▶ [WHAT YOU ARE ASKED TO DO]
Repeat every entry exactly as it appears.

▶ [DATA RECORDS]

=====

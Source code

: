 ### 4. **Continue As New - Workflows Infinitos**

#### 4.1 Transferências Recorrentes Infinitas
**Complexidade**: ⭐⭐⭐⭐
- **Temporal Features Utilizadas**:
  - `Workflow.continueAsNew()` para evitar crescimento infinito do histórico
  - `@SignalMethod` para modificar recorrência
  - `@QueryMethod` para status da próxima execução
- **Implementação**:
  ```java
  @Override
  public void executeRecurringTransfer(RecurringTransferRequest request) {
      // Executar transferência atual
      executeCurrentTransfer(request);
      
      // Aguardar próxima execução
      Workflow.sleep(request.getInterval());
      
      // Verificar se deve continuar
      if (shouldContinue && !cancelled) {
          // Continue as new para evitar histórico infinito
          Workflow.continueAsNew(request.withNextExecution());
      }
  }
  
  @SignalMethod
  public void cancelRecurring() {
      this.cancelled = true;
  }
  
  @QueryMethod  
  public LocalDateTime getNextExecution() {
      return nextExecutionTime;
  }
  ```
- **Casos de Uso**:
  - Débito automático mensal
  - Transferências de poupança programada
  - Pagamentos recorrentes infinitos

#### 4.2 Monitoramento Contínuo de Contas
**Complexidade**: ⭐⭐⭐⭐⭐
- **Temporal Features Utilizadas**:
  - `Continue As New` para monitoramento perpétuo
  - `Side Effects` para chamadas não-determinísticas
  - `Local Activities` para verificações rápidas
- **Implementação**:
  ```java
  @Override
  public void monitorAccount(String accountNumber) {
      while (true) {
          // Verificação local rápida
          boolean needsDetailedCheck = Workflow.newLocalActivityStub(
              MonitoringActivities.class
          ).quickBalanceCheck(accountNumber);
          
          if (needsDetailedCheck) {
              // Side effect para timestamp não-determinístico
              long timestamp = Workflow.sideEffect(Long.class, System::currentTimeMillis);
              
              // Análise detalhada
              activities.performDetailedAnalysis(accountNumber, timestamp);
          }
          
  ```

=====

▶ [WORKED SOLUTION]
Source code

: ### 4. **Continue As New - Workflows Infinitos**

#### 4.1 Transferências Recorrentes Infinitas
**Complexidade**: ⭐⭐⭐⭐
- **Temporal Features Utilizadas**:
  - `Workflow.continueAsNew()` para evitar crescimento infinito do histórico
  - `@SignalMethod` para modificar recorrência
  - `@QueryMethod` para status da próxima execução
- **Implementação**:
  ```java
  @Override
  public void executeRecurringTransfer(RecurringTransferRequest request) {
      // Executar transferência atual
      executeCurrentTransfer(request);
      
      // Aguardar próxima execução
      Workflow.sleep(request.getInterval());
      
      // Verificar se deve continuar
      if (shouldContinue && !cancelled) {
          // Continue as new para evitar histórico infinito
          Workflow.continueAsNew(request.withNextExecution());
      }
  }
  
  @SignalMethod
  public void cancelRecurring() {
      this.cancelled = true;
  }
  
  @QueryMethod  
  public LocalDateTime getNextExecution() {
      return nextExecutionTime;
  }
  ```
- **Casos de Uso**:
  - Débito automático mensal
  - Transferências de poupança programada
  - Pagamentos recorrentes infinitos

#### 4.2 Monitoramento Contínuo de Contas
**Complexidade**: ⭐⭐⭐⭐⭐
- **Temporal Features Utilizadas**:
  - `Continue As New` para monitoramento perpétuo
  - `Side Effects` para chamadas não-determinísticas
  - `Local Activities` para verificações rápidas
- **Implementação**:
  ```java
  @Override
  public void monitorAccount(String accountNumber) {
      while (true) {
          // Verificação local rápida
          boolean needsDetailedCheck = Workflow.newLocalActivityStub(
              MonitoringActivities.class
          ).quickBalanceCheck(accountNumber);
          
          if (needsDetailedCheck) {
              // Side effect para timestamp não-determinístico
              long timestamp = Workflow.sideEffect(Long.class, System::currentTimeMillis);
              
              // Análise detalhada
              activities.performDetailedAnalysis(accountNumber, timestamp);
          }
          
  ```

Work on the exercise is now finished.